Zu Beginn des 21. Jahrhunderts rücken solche nationalistischen Töne in den Hintergrund. Sie tauchen am ehesten dort auf, wo die Reformation als Etappe in der Entwicklung des Abendlandes gilt, das manche Vertreter dieser Denkweise durch das Vordringen des Islam und weltweite Wanderungsbewegungen vom Untergang bedroht sehen. In der 2015 in Dresden entstandenen Protestbewegung «Patriotische Europäer gegen die Islamisierung des Abendlandes» (PEGIDA) kommt diese Denkweise überscharf und mit einem fremdenfeindlichen und rechtspopulistischen Akzent zum Ausdruck. In größeren Teilen der Öffentlichkeit wird einer nationalen Engführung des Reformationsgedenkens heute jedoch eine globale und ökumenische Betrachtungsweise entgegengestellt: Die Reformation hat in vielen Erdteilen ihre Wirkungen entfaltet; und die Christenheit rückt trotz aller konfessionellen Unterschiede näher zusammen. Sosehr diese Perspektive zu begrüßen ist, sollte man sich jedoch nicht täuschen: Auch ein solches Denken kann sich als Anpassung an den Geist der Zeit erweisen: Reformationsjubiläum im Bann der Globalisierung, mit einer «Weltausstellung der Reformation» als besonderem Kennzeichen.

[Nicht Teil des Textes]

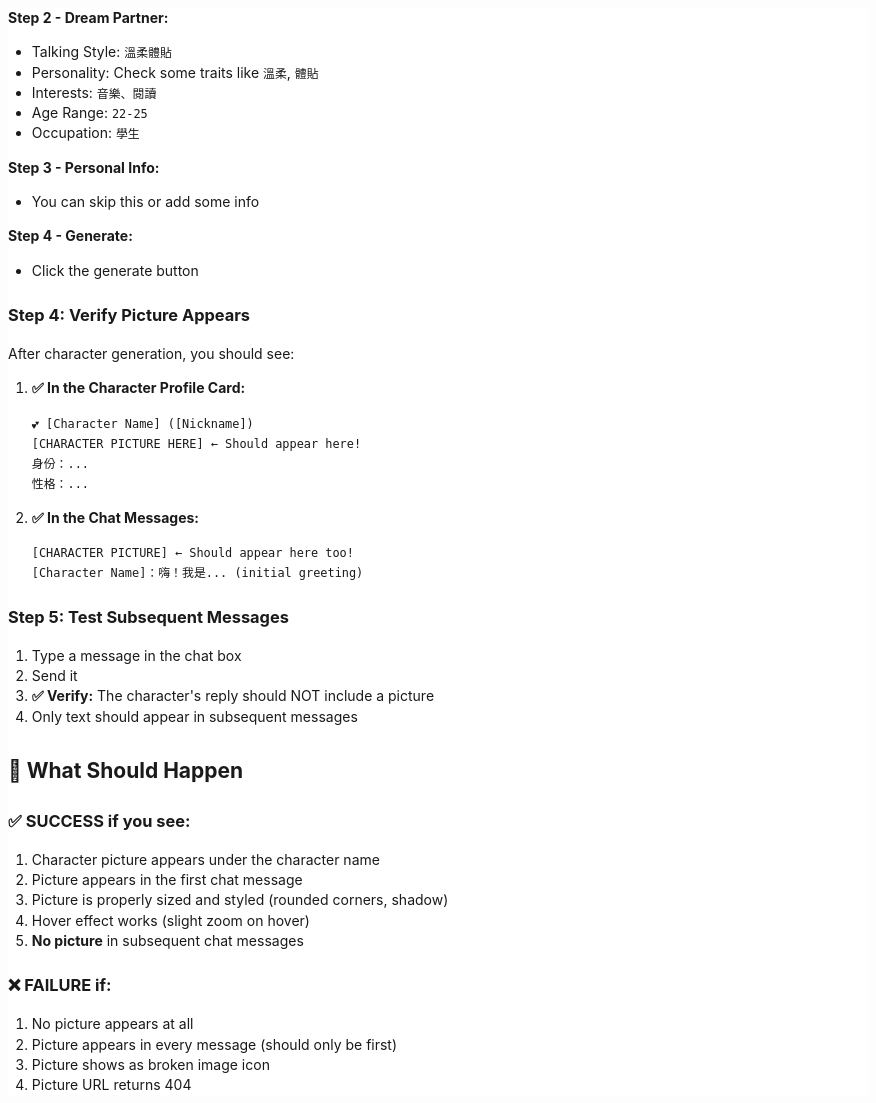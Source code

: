 **Step 2 - Dream Partner:**
- Talking Style: `溫柔體貼`
- Personality: Check some traits like `溫柔`, `體貼`
- Interests: `音樂、閱讀`
- Age Range: `22-25`
- Occupation: `學生`

**Step 3 - Personal Info:**
- You can skip this or add some info

**Step 4 - Generate:**
- Click the generate button

### Step 4: Verify Picture Appears

After character generation, you should see:

1. **✅ In the Character Profile Card:**
   ```
   💕 [Character Name] ([Nickname])
   [CHARACTER PICTURE HERE] ← Should appear here!
   身份：...
   性格：...
   ```

2. **✅ In the Chat Messages:**
   ```
   [CHARACTER PICTURE] ← Should appear here too!
   [Character Name]：嗨！我是... (initial greeting)
   ```

### Step 5: Test Subsequent Messages

1. Type a message in the chat box
2. Send it
3. **✅ Verify:** The character's reply should NOT include a picture
4. Only text should appear in subsequent messages

## 🎯 What Should Happen

### ✅ SUCCESS if you see:
1. Character picture appears under the character name
2. Picture appears in the first chat message
3. Picture is properly sized and styled (rounded corners, shadow)
4. Hover effect works (slight zoom on hover)
5. **No picture** in subsequent chat messages

### ❌ FAILURE if:
1. No picture appears at all
2. Picture appears in every message (should only be first)
3. Picture shows as broken image icon
4. Picture URL returns 404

Offenkundig ist der Grat zwischen kritischem Gegenwartsbewusstsein und bloßer Abhängigkeit vom Zeitgeist schmal. Umso dringlicher ist es, danach zu fragen, was evangelisch ist, also die Reformation nicht nur zu feiern, sondern sich zu ihr auf den Weg zu machen: Aufbruch zur Reformation.
Keine neue Kirche
Ein Reformationsjubiläum ist auch der Gefahr ausgesetzt, die Reformation von 1517 als Gründungsdatum einer neuen Kirche misszuverstehen. Dieser Vorwurf wurde schon bald von Luthers Gegnern erhoben; beispielhaft geschah das bereits in dem Verhör Luthers durch Kardinal Cajetan am Rand des Augsburger Reichstags von 1518 (Leppin/Sattler 2014: 43). Doch darum ging es Luther und Melanchthon, Zwingli und Calvin, Bucer und Brenz sowie all den anderen Reformatoren genauso wenig wie John Wiclif und Jan Hus vor ihnen. All diese Reformer wollten die existierende Kirche zu ihren Wurzeln und zu ihrem Auftrag zurückführen, nicht eine neue Kirche...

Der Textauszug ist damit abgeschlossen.